→ EXERCISE REQUIREMENTS: The full set of records must be set down verbatim.

=== EXCERPTED RECORDS ===

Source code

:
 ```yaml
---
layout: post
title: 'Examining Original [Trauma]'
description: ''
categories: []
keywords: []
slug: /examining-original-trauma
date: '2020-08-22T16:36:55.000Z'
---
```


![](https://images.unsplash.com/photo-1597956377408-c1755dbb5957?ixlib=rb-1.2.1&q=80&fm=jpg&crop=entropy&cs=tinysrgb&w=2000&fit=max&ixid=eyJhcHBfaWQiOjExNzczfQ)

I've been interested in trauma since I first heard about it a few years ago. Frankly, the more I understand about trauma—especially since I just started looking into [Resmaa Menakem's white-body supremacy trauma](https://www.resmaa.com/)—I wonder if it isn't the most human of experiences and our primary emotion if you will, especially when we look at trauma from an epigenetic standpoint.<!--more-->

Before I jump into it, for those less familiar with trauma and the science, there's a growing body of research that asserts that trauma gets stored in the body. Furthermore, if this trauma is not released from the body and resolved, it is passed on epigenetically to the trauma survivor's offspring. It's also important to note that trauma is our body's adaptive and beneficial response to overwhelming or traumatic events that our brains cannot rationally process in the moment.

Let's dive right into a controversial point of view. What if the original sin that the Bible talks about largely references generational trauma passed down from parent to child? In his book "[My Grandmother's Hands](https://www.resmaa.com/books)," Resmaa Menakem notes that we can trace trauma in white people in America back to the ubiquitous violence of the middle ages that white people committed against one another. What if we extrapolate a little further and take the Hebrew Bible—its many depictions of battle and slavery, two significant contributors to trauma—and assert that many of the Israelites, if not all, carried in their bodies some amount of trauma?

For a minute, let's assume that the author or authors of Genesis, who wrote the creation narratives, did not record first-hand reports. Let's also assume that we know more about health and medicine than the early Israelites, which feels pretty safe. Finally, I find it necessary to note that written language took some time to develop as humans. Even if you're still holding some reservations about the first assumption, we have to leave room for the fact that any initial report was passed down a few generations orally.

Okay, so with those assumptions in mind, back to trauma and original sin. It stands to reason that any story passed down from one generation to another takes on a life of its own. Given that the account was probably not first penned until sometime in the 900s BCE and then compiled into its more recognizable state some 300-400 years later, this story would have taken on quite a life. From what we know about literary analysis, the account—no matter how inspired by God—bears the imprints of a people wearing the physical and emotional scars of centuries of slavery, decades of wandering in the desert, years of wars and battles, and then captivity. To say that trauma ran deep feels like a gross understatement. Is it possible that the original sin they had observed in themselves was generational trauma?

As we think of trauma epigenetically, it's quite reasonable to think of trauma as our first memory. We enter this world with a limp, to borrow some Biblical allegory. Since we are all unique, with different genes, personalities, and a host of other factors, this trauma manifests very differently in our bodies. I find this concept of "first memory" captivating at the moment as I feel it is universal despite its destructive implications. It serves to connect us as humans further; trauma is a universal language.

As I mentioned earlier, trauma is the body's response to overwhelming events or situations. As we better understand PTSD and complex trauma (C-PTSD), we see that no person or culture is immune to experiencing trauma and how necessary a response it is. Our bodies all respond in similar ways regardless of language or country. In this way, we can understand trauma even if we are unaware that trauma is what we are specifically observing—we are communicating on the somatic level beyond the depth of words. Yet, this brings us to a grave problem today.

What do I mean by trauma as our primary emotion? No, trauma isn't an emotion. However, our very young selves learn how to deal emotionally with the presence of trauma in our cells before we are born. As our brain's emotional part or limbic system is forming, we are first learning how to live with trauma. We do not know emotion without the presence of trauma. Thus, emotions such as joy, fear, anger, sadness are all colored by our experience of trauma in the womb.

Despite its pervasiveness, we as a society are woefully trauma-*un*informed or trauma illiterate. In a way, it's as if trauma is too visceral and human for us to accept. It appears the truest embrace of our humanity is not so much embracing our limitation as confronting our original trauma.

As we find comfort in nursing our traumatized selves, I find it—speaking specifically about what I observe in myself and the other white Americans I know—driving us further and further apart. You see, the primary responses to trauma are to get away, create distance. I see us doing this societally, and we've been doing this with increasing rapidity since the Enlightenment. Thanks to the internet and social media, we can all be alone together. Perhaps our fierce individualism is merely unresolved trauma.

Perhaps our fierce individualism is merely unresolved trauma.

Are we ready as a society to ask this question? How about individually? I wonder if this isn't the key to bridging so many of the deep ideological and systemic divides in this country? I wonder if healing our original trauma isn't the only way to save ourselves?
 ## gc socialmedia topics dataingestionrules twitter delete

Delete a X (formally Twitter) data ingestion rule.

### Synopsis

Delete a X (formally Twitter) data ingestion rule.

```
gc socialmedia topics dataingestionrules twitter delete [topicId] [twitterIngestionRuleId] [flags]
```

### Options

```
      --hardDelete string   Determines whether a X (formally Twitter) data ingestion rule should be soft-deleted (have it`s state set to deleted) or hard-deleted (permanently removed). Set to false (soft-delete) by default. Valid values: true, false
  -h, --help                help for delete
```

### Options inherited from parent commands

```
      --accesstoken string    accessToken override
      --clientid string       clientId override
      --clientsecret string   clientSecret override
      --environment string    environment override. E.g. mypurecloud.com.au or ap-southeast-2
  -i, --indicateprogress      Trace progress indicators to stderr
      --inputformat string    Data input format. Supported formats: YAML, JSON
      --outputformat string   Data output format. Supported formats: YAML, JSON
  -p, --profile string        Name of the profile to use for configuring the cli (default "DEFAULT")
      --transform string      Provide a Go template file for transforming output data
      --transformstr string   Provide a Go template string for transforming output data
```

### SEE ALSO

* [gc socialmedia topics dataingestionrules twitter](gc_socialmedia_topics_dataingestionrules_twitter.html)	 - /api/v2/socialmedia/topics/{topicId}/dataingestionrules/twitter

===

→ SOLVED PROBLEM:
Source code

:
 ```yaml
---
layout: post
title: 'Examining Original [Trauma]'
description: ''
categories: []
keywords: []
slug: /examining-original-trauma
date: '2020-08-22T16:36:55.000Z'
---
```


![](https://images.unsplash.com/photo-1597956377408-c1755dbb5957?ixlib=rb-1.2.1&q=80&fm=jpg&crop=entropy&cs=tinysrgb&w=2000&fit=max&ixid=eyJhcHBfaWQiOjExNzczfQ)

I've been interested in trauma since I first heard about it a few years ago. Frankly, the more I understand about trauma—especially since I just started looking into [Resmaa Menakem's white-body supremacy trauma](https://www.resmaa.com/)—I wonder if it isn't the most human of experiences and our primary emotion if you will, especially when we look at trauma from an epigenetic standpoint.<!--more-->

Before I jump into it, for those less familiar with trauma and the science, there's a growing body of research that asserts that trauma gets stored in the body. Furthermore, if this trauma is not released from the body and resolved, it is passed on epigenetically to the trauma survivor's offspring. It's also important to note that trauma is our body's adaptive and beneficial response to overwhelming or traumatic events that our brains cannot rationally process in the moment.

Let's dive right into a controversial point of view. What if the original sin that the Bible talks about largely references generational trauma passed down from parent to child? In his book "[My Grandmother's Hands](https://www.resmaa.com/books)," Resmaa Menakem notes that we can trace trauma in white people in America back to the ubiquitous violence of the middle ages that white people committed against one another. What if we extrapolate a little further and take the Hebrew Bible—its many depictions of battle and slavery, two significant contributors to trauma—and assert that many of the Israelites, if not all, carried in their bodies some amount of trauma?

For a minute, let's assume that the author or authors of Genesis, who wrote the creation narratives, did not record first-hand reports. Let's also assume that we know more about health and medicine than the early Israelites, which feels pretty safe. Finally, I find it necessary to note that written language took some time to develop as humans. Even if you're still holding some reservations about the first assumption, we have to leave room for the fact that any initial report was passed down a few generations orally.

Okay, so with those assumptions in mind, back to trauma and original sin. It stands to reason that any story passed down from one generation to another takes on a life of its own. Given that the account was probably not first penned until sometime in the 900s BCE and then compiled into its more recognizable state some 300-400 years later, this story would have taken on quite a life. From what we know about literary analysis, the account—no matter how inspired by God—bears the imprints of a people wearing the physical and emotional scars of centuries of slavery, decades of wandering in the desert, years of wars and battles, and then captivity. To say that trauma ran deep feels like a gross understatement. Is it possible that the original sin they had observed in themselves was generational trauma?

As we think of trauma epigenetically, it's quite reasonable to think of trauma as our first memory. We enter this world with a limp, to borrow some Biblical allegory. Since we are all unique, with different genes, personalities, and a host of other factors, this trauma manifests very differently in our bodies. I find this concept of "first memory" captivating at the moment as I feel it is universal despite its destructive implications. It serves to connect us as humans further; trauma is a universal language.

As I mentioned earlier, trauma is the body's response to overwhelming events or situations. As we better understand PTSD and complex trauma (C-PTSD), we see that no person or culture is immune to experiencing trauma and how necessary a response it is. Our bodies all respond in similar ways regardless of language or country. In this way, we can understand trauma even if we are unaware that trauma is what we are specifically observing—we are communicating on the somatic level beyond the depth of words. Yet, this brings us to a grave problem today.

What do I mean by trauma as our primary emotion? No, trauma isn't an emotion. However, our very young selves learn how to deal emotionally with the presence of trauma in our cells before we are born. As our brain's emotional part or limbic system is forming, we are first learning how to live with trauma. We do not know emotion without the presence of trauma. Thus, emotions such as joy, fear, anger, sadness are all colored by our experience of trauma in the womb.

Despite its pervasiveness, we as a society are woefully trauma-*un*informed or trauma illiterate. In a way, it's as if trauma is too visceral and human for us to accept. It appears the truest embrace of our humanity is not so much embracing our limitation as confronting our original trauma.

As we find comfort in nursing our traumatized selves, I find it—speaking specifically about what I observe in myself and the other white Americans I know—driving us further and further apart. You see, the primary responses to trauma are to get away, create distance. I see us doing this societally, and we've been doing this with increasing rapidity since the Enlightenment. Thanks to the internet and social media, we can all be alone together. Perhaps our fierce individualism is merely unresolved trauma.

Perhaps our fierce individualism is merely unresolved trauma.

Are we ready as a society to ask this question? How about individually? I wonder if this isn't the key to bridging so many of the deep ideological and systemic divides in this country? I wonder if healing our original trauma isn't the only way to save ourselves?
 ## gc socialmedia topics dataingestionrules twitter delete

Delete a X (formally Twitter) data ingestion rule.

### Synopsis

Delete a X (formally Twitter) data ingestion rule.

```
gc socialmedia topics dataingestionrules twitter delete [topicId] [twitterIngestionRuleId] [flags]
```

### Options

```
      --hardDelete string   Determines whether a X (formally Twitter) data ingestion rule should be soft-deleted (have it`s state set to deleted) or hard-deleted (permanently removed). Set to false (soft-delete) by default. Valid values: true, false
  -h, --help                help for delete
```

### Options inherited from parent commands

```
      --accesstoken string    accessToken override
      --clientid string       clientId override
      --clientsecret string   clientSecret override
      --environment string    environment override. E.g. mypurecloud.com.au or ap-southeast-2
  -i, --indicateprogress      Trace progress indicators to stderr
      --inputformat string    Data input format. Supported formats: YAML, JSON
      --outputformat string   Data output format. Supported formats: YAML, JSON
  -p, --profile string        Name of the profile to use for configuring the cli (default "DEFAULT")
      --transform string      Provide a Go template file for transforming output data
      --transformstr string   Provide a Go template string for transforming output data
```

### SEE ALSO

* [gc socialmedia topics dataingestionrules twitter](gc_socialmedia_topics_dataingestionrules_twitter.html)	 - /api/v2/socialmedia/topics/{topicId}/dataingestionrules/twitter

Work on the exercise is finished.